WHAT TO WORK ON: What you return must be exactly the lines running from the one with "- Add support for (de)serialization" to the end of the data below, inclusive, and nothing more.

INPUT:
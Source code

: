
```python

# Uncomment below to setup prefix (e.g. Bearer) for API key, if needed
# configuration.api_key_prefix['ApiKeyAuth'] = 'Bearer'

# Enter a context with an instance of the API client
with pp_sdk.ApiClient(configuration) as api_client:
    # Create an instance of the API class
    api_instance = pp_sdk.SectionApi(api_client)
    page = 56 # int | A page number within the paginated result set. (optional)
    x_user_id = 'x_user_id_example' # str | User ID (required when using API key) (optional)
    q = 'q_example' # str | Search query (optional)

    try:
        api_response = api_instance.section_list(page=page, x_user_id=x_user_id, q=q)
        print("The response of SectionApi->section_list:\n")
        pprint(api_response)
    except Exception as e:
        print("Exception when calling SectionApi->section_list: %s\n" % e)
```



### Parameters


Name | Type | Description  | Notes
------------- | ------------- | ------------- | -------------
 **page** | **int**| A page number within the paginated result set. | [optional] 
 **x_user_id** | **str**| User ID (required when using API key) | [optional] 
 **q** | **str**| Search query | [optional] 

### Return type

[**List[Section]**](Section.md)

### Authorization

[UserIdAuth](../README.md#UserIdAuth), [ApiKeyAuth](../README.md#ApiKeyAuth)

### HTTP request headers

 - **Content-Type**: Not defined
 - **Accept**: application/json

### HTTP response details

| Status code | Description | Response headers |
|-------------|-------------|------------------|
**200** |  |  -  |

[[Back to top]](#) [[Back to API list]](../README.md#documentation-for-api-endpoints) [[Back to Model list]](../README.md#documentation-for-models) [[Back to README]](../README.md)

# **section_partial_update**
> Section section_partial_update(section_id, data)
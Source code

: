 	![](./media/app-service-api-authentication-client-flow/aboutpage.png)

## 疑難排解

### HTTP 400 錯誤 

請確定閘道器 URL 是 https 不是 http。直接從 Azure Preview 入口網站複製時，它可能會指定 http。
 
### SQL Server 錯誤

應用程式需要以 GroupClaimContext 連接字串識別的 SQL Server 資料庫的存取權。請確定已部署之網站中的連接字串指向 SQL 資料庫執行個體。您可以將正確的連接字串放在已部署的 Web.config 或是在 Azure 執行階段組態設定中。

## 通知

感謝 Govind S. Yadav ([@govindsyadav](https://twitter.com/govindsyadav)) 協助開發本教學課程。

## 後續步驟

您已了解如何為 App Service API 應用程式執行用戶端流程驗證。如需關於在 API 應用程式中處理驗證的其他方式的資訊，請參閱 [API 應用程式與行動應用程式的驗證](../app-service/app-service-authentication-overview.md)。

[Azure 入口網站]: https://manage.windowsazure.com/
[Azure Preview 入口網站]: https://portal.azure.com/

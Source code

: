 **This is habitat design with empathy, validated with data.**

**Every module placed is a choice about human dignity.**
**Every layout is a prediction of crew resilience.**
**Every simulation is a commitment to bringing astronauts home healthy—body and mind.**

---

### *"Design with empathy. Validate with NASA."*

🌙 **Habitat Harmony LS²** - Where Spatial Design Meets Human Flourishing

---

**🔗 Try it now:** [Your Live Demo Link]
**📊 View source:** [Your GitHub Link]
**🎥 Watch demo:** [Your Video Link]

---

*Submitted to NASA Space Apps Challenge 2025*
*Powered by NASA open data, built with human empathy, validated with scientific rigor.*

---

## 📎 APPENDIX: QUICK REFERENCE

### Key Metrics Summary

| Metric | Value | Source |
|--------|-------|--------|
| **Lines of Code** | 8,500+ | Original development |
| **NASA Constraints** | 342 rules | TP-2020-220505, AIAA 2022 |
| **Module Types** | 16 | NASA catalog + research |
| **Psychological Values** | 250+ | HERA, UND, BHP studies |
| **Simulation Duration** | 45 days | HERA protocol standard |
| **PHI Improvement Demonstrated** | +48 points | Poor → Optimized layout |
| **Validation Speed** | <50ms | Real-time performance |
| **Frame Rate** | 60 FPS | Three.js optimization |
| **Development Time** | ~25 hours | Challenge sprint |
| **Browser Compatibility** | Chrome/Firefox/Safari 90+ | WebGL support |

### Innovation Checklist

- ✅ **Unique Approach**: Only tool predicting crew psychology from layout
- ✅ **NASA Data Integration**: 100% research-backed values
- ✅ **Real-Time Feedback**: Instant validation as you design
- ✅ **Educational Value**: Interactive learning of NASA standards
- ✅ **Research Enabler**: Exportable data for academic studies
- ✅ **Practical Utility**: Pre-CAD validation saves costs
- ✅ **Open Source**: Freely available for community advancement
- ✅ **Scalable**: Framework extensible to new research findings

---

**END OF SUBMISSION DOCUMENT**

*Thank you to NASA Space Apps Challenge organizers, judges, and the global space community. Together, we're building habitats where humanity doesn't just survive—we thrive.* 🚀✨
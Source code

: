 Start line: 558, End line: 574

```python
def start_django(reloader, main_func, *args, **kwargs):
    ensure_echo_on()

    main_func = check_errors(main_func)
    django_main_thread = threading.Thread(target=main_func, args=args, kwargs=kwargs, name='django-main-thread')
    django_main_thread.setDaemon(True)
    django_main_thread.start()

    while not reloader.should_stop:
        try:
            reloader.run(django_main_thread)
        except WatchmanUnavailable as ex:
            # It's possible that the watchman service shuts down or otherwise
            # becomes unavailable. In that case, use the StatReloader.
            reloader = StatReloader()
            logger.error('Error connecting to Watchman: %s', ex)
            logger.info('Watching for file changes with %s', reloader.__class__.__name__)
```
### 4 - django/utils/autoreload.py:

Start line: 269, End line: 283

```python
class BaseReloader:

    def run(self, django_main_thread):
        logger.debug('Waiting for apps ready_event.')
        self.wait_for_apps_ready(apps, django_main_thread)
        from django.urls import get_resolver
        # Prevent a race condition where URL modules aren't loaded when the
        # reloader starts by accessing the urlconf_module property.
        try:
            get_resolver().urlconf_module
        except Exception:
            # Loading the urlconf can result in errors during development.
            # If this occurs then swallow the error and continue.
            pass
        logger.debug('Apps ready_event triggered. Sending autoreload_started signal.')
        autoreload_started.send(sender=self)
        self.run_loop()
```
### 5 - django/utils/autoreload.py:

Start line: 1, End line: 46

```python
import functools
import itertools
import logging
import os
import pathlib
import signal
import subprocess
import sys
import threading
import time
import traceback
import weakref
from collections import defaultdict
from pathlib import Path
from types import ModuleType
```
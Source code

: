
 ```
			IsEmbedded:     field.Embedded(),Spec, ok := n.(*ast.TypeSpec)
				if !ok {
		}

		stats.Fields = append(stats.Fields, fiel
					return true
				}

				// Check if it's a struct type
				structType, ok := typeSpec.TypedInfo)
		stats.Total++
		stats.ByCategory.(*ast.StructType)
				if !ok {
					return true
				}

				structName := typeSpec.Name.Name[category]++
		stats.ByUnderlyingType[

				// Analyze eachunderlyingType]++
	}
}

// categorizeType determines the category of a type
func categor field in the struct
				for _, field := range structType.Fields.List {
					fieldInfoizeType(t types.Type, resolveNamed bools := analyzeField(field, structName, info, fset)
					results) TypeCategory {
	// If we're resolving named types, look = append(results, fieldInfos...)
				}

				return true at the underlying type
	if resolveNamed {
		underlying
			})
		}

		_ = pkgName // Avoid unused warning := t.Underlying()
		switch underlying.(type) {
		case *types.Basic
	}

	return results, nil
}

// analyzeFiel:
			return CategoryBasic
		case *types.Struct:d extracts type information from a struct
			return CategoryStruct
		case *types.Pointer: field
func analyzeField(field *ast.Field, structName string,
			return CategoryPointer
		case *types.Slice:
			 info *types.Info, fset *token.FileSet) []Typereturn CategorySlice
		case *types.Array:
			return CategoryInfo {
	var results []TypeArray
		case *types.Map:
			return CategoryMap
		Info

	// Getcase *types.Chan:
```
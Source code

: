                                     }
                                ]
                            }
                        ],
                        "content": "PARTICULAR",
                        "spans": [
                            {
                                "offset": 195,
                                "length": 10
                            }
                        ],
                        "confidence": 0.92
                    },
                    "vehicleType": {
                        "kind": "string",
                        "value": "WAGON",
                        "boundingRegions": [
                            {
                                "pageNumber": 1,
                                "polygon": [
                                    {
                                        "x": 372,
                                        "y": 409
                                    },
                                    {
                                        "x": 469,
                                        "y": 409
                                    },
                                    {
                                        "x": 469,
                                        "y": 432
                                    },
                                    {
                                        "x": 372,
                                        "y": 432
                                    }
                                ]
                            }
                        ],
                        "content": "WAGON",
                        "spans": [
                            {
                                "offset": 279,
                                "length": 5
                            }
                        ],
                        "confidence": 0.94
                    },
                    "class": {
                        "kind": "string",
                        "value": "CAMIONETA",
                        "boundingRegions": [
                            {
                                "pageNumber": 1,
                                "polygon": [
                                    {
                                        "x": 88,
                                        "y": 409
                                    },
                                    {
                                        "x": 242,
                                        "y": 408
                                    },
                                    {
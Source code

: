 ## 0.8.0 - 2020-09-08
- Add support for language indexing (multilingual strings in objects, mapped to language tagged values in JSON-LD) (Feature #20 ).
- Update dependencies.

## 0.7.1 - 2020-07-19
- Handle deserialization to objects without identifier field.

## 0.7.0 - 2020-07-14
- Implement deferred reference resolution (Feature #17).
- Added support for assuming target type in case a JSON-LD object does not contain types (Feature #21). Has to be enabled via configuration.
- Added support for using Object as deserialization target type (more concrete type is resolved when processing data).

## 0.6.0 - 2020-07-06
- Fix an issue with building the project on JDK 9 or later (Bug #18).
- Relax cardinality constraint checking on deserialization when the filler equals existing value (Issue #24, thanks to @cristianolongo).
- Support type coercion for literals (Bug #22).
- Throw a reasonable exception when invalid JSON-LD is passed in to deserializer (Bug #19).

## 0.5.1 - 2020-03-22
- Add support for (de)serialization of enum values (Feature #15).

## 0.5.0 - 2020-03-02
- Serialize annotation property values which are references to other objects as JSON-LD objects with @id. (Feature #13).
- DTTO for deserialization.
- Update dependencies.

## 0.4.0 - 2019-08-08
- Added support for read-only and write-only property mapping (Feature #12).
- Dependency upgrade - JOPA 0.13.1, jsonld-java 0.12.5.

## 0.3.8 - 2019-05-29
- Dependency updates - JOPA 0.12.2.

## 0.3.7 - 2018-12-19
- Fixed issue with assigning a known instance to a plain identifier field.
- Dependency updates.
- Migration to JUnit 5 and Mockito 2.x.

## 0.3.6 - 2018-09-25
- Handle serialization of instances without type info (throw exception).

RESPONSE:
- Add support for (de)serialization of enum values (Feature #15).

## 0.5.0 - 2020-03-02
- Serialize annotation property values which are references to other objects as JSON-LD objects with @id. (Feature #13).
- DTTO for deserialization.
- Update dependencies.

## 0.4.0 - 2019-08-08
- Added support for read-only and write-only property mapping (Feature #12).
- Dependency upgrade - JOPA 0.13.1, jsonld-java 0.12.5.

## 0.3.8 - 2019-05-29
- Dependency updates - JOPA 0.12.2.

## 0.3.7 - 2018-12-19
- Fixed issue with assigning a known instance to a plain identifier field.
- Dependency updates.
- Migration to JUnit 5 and Mockito 2.x.

## 0.3.6 - 2018-09-25
- Handle serialization of instances without type info (throw exception).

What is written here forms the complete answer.